STUDY MATERIAL:
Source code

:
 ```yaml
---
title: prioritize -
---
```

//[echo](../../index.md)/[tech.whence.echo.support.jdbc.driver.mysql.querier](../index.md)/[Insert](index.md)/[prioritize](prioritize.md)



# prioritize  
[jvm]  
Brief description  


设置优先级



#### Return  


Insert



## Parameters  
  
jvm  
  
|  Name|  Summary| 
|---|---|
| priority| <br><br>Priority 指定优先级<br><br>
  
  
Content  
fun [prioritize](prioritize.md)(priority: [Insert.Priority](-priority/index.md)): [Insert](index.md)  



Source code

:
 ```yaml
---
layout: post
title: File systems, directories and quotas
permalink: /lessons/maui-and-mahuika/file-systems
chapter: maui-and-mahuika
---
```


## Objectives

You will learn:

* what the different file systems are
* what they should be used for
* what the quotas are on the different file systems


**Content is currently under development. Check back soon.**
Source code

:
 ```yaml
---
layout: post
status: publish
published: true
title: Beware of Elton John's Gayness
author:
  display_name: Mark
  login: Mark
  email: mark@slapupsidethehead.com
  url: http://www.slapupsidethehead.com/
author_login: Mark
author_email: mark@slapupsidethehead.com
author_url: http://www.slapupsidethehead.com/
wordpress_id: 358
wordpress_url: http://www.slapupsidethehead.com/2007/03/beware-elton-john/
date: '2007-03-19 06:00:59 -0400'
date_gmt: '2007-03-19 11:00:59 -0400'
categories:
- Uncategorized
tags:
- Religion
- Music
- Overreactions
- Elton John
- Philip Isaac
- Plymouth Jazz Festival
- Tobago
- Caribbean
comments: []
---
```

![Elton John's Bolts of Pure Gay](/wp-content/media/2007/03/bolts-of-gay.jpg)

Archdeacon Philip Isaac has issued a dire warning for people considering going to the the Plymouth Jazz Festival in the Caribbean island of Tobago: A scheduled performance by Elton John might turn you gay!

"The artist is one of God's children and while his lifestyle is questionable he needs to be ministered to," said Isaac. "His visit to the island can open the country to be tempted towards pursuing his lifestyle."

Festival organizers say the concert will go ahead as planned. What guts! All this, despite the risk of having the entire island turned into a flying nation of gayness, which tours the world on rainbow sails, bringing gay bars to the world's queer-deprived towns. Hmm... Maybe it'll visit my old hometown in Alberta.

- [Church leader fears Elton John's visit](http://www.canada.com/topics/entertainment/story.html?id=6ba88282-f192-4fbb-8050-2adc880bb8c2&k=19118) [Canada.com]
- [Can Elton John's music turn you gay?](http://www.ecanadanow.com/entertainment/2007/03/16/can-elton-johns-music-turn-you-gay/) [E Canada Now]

PROBLEM STATEMENT: Transcribe the full listing exactly, omitting nothing.

ANSWER:
Source code

:
 ```yaml
---
title: prioritize -
---
```

//[echo](../../index.md)/[tech.whence.echo.support.jdbc.driver.mysql.querier](../index.md)/[Insert](index.md)/[prioritize](prioritize.md)



# prioritize  
[jvm]  
Brief description  


设置优先级



#### Return  


Insert



## Parameters  
  
jvm  
  
|  Name|  Summary| 
|---|---|
| priority| <br><br>Priority 指定优先级<br><br>
  
  
Content  
fun [prioritize](prioritize.md)(priority: [Insert.Priority](-priority/index.md)): [Insert](index.md)  



Source code

:
 ```yaml
---
layout: post
title: File systems, directories and quotas
permalink: /lessons/maui-and-mahuika/file-systems
chapter: maui-and-mahuika
---
```


## Objectives

You will learn:

* what the different file systems are
* what they should be used for
* what the quotas are on the different file systems


**Content is currently under development. Check back soon.**
Source code

:
 ```yaml
---
layout: post
status: publish
published: true
title: Beware of Elton John's Gayness
author:
  display_name: Mark
  login: Mark
  email: mark@slapupsidethehead.com
  url: http://www.slapupsidethehead.com/
author_login: Mark
author_email: mark@slapupsidethehead.com
author_url: http://www.slapupsidethehead.com/
wordpress_id: 358
wordpress_url: http://www.slapupsidethehead.com/2007/03/beware-elton-john/
date: '2007-03-19 06:00:59 -0400'
date_gmt: '2007-03-19 11:00:59 -0400'
categories:
- Uncategorized
tags:
- Religion
- Music
- Overreactions
- Elton John
- Philip Isaac
- Plymouth Jazz Festival
- Tobago
- Caribbean
comments: []
---
```

![Elton John's Bolts of Pure Gay](/wp-content/media/2007/03/bolts-of-gay.jpg)

Archdeacon Philip Isaac has issued a dire warning for people considering going to the the Plymouth Jazz Festival in the Caribbean island of Tobago: A scheduled performance by Elton John might turn you gay!

"The artist is one of God's children and while his lifestyle is questionable he needs to be ministered to," said Isaac. "His visit to the island can open the country to be tempted towards pursuing his lifestyle."

Festival organizers say the concert will go ahead as planned. What guts! All this, despite the risk of having the entire island turned into a flying nation of gayness, which tours the world on rainbow sails, bringing gay bars to the world's queer-deprived towns. Hmm... Maybe it'll visit my old hometown in Alberta.

- [Church leader fears Elton John's visit](http://www.canada.com/topics/entertainment/story.html?id=6ba88282-f192-4fbb-8050-2adc880bb8c2&k=19118) [Canada.com]
- [Can Elton John's music turn you gay?](http://www.ecanadanow.com/entertainment/2007/03/16/can-elton-johns-music-turn-you-gay/) [E Canada Now]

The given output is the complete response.